この映画では情緒的にわかりやすい物語展開は避けられる。しかし、それ自体が破棄されているわけではない。物語を誘発するのは空間と身体である。ケイコの生活圏は概して河川敷や階段下といった低い土地で、人々が水に馴染むように生きている。そこに発生する時間を描くだけで物語になるなんて、驚きの発見である。
舞台はコロナ禍の東東京。ボクシングジムには「毎日検温」の貼り紙があり、大会は無観客試合になってしまう。そんなコロナ禍において顕在化したのは身体の不在である。私たちはマスクやオンラインによって外界との接触点を自ら封じてしまった。だが、この映画の人物たちは、他人の身ぶりに誘発されて動きだす。電車の光や轟音に反応して揺さぶられる。
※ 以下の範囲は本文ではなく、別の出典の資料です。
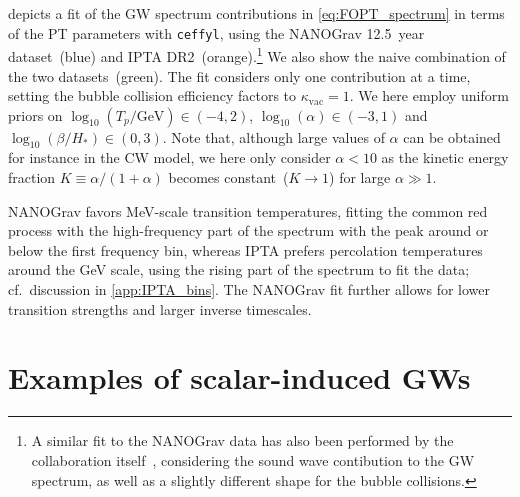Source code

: \documentclass{article}
\begin{document}
 depicts a fit of the GW spectrum contributions in \cref{eq:FOPT_spectrum} in terms of the PT parameters with \texttt{ceffyl}, using the NANOGrav 12.5~year dataset~(blue) and IPTA DR2~(orange).\footnote{%
	A similar fit to the NANOGrav data has also been performed by the collaboration itself~\cite{NANOGrav:2021flc}, considering the sound wave contibution to the GW spectrum, as well as a slightly different shape for the bubble collisions.
}
We also show the naive combination of the two datasets~(green).
The fit considers only one contribution at a time, setting the bubble collision efficiency factors to $\kappa_\mathrm{vac}=1$.
We here employ uniform priors on $\log_{10}(T_p/\si{\GeV}) \in (-4,2)$, $\log_{10}(\alpha) \in (-3,1)$ and $\log_{10}(\beta/H_*) \in (0,3)$. 
Note that, although large values of $\alpha$ can be obtained for instance in the CW model, we here only consider $\alpha<10$ as the kinetic energy fraction $K\equiv\alpha/(1+\alpha)$ becomes constant~($K\to 1$) for large $\alpha\gg 1$.

NANOGrav favors MeV-scale transition temperatures, fitting the common red process with the high-frequency part of the spectrum with the peak around or below the first frequency bin, whereas IPTA prefers percolation temperatures around the GeV scale, using the rising part of the spectrum to fit the data; cf.~discussion in \cref{app:IPTA_bins}.
The NANOGrav fit further allows for lower transition strengths and larger inverse timescales.


\section{Examples of scalar-induced GWs}
\label{app:scalar_induced}
\end{document}
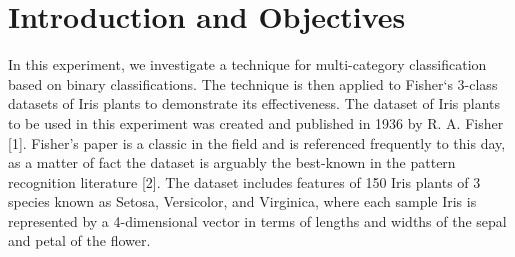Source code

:\section{Introduction and Objectives}
\label{sect:introduction}
In this experiment, we investigate a technique for multi-category classification based on binary
classifications. The technique is then applied to Fisher`s 3-class datasets of Iris plants to
demonstrate its effectiveness. The dataset of Iris plants to be used in this experiment was created
and published in 1936 by R. A. Fisher [1]. Fisher's paper is a classic in the field and is referenced
frequently to this day, as a matter of fact the dataset is arguably the best-known in the pattern
recognition literature [2]. The dataset includes features of 150 Iris plants of 3 species known as
Setosa, Versicolor, and Virginica, where each sample Iris is represented by a 4-dimensional vector
in terms of lengths and widths of the sepal and petal of the flower.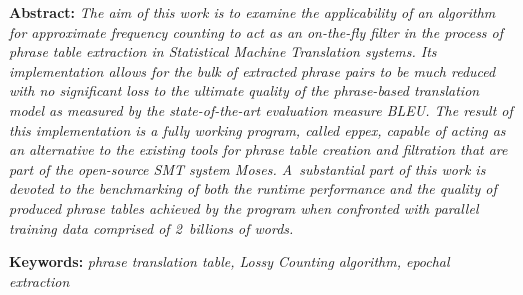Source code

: \documentclass[12pt,a4paper]{report}
\let\openright=\clearpage
\begin{document}
{\textbf{Abstract:}
\emph{The aim of this work is to examine the applicability of an algorithm for
approximate frequency counting to act as an on-the-fly filter in the process
of phrase table extraction in Statistical Machine Translation systems.
Its implementation allows for the bulk of extracted phrase pairs to be much
reduced with no significant loss to the ultimate quality of the phrase-based
translation model as measured by the state-of-the-art evaluation measure BLEU.
The result of this implementation is a fully working program, called eppex,
capable of acting as an alternative to the existing tools for phrase table
creation and filtration that are part of the open-source SMT system Moses.
A~substantial part of this work is devoted to the benchmarking of both
the runtime performance and the quality of produced phrase tables achieved
by the program when confronted with parallel training data comprised of
2~billions of words.}

\textbf{Keywords:}
\emph{phrase translation table, Lossy Counting algorithm, epochal extraction}

\vss}

\newpage


\openright
\pagestyle{plain}
\setcounter{page}{1}
\tableofcontents
















\cleardoublepage
{}
{}
\end{document}
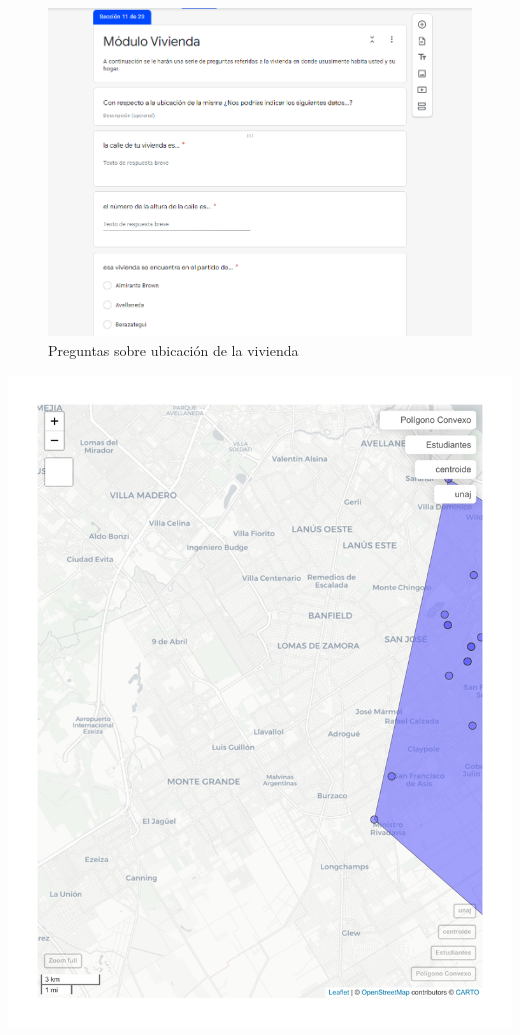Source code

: \documentclass[
  letterpaper,
  DIV=11,
  numbers=noendperiod]{scrreprt}
\begin{document}
\begin{figure}

{\centering \includegraphics[width=6.25in,height=\textheight]{./Inputs/Images/pregunta_geo.png}

}

\caption{Preguntas sobre ubicación de la vivienda}

\end{figure}

\includegraphics{./geo_files/figure-pdf/geo_mapa-1.pdf}
\end{document}
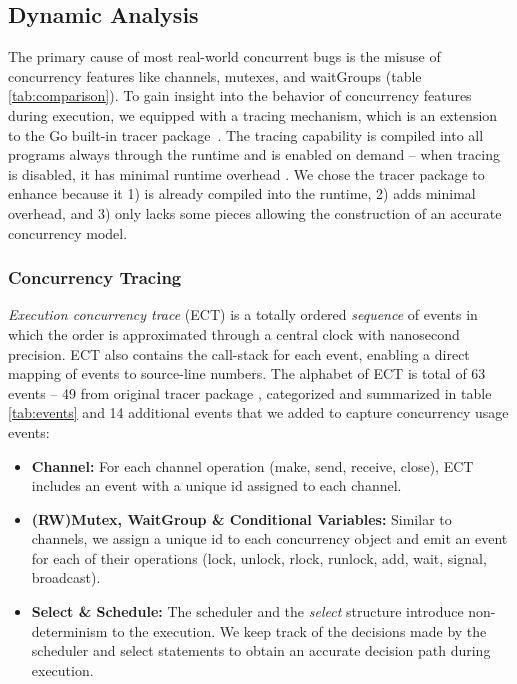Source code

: \subsection{Dynamic Analysis}
\label{sec:dynamic_analysis}
The primary cause of most real-world concurrent bugs is the misuse of concurrency features like channels, mutexes, and waitGroups (table \ref{tab:comparison}).
%
To gain insight into the behavior of concurrency features during execution, we equipped \goat with a tracing mechanism, which is an extension to the Go built-in tracer package~\cite{go-cmd-trace}.
%
The tracing capability is compiled into all programs always through the runtime and is enabled on demand -- when tracing is disabled, it has minimal runtime overhead \cite{go-exec-tracer-doc}.
%
We chose the tracer package to enhance because it 1) is already compiled into the runtime, 2) adds minimal overhead, and 3) only lacks some pieces allowing the construction of an accurate concurrency model.
%

\subsubsection{Concurrency Tracing}
\textit{Execution concurrency trace} (ECT) is a totally ordered \textit{sequence} of events in which the order is approximated through a central clock with nanosecond precision.
%
ECT also contains the call-stack for each event, enabling a direct mapping of events to source-line numbers.
%
The alphabet of ECT is total of 63 events -- 49 from original tracer package \cite{goParserSource}, categorized and summarized in table \ref{tab:events} and 14 additional events that we added to capture concurrency usage events:
%
\begin{itemize}
    \item \textbf{Channel:} For each channel operation (make, send, receive, close), ECT includes an event with a unique id assigned to each channel.
    \item \textbf{(RW)Mutex, WaitGroup \& Conditional Variables:} Similar to channels, we assign a unique id to each concurrency object and emit an event for each of their operations (lock, unlock, rlock, runlock, add, wait, signal, broadcast).
    \item \textbf{Select \& Schedule:} The scheduler and the \textit{select} structure introduce non-determinism to the execution. We keep track of the decisions made by the scheduler and select statements to obtain an accurate decision path during execution.
\end{itemize}

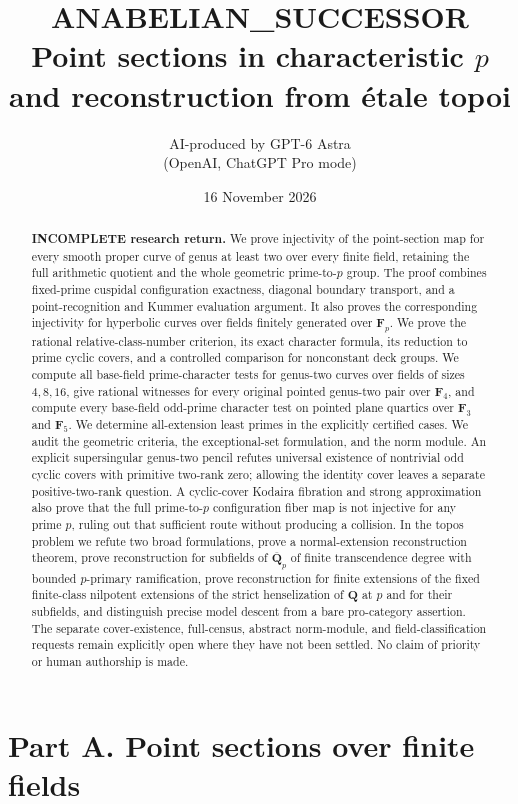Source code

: \documentclass[11pt]{article}
\title{ANABELIAN\_SUCCESSOR\\Point sections in characteristic $p$\\and reconstruction from \'etale topoi}
\author{AI-produced by GPT-6 Astra\\(OpenAI, ChatGPT Pro mode)}
\date{16 November 2026}
\begin{document}
\maketitle
\begin{abstract}
\textbf{INCOMPLETE research return.}
We prove injectivity of the point-section map for every smooth proper
curve of genus at least two over every finite field, retaining the full
arithmetic quotient and the whole geometric prime-to-$p$ group.
The proof combines fixed-prime cuspidal configuration exactness,
diagonal boundary transport, and a point-recognition and Kummer
evaluation argument. It also proves the corresponding injectivity for
hyperbolic curves over fields finitely generated over $\mathbf F_p$.
We prove the rational relative-class-number criterion, its exact character
formula, its reduction to prime cyclic covers, and a controlled comparison
for nonconstant deck groups. We compute all base-field prime-character
tests for genus-two curves over fields of sizes $4,8,16$, give rational
witnesses for every original pointed genus-two pair over $\mathbf F_4$,
and compute every base-field odd-prime character test on pointed plane
quartics over $\mathbf F_3$ and $\mathbf F_5$. We determine all-extension least primes in
the explicitly certified cases. We audit the geometric
criteria, the exceptional-set formulation, and the norm module. An explicit
supersingular genus-two pencil refutes universal existence of nontrivial
odd cyclic covers with primitive two-rank zero; allowing the identity
cover leaves a separate positive-two-rank question. A cyclic-cover
Kodaira fibration and strong approximation also prove that the full
prime-to-$p$ configuration fiber map is not injective for any prime $p$,
ruling out that sufficient route without producing a collision. In the
topos problem we refute two broad formulations, prove a normal-extension
reconstruction theorem, prove reconstruction for subfields of
$\overline{\mathbf Q}_p$ of finite transcendence degree with bounded
$p$-primary ramification, prove reconstruction for finite extensions of the
fixed finite-class nilpotent extensions of the strict henselization of
$\mathbf Q$ at $p$ and for their subfields, and distinguish
precise model descent from a
bare pro-category assertion. The separate cover-existence, full-census,
abstract norm-module, and field-classification requests remain explicitly
open where they have not been settled. No claim of priority or human
authorship is made.
\end{abstract}
\tableofcontents
\section{Part A. Point sections over finite fields}
\end{document}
映画で描かれるのはジムや職場といった限りある場所での弱いつながりばかりだ。でも、そこに互いの身体があって、互いが感応し合うだけで、そこには愛の萌芽がある。私たちがコロナ禍で失ったのは、頼りない魂が交歓し合う空間と身体であり、それは愛を蔑(ないがし)ろにすることであったことに思い至る。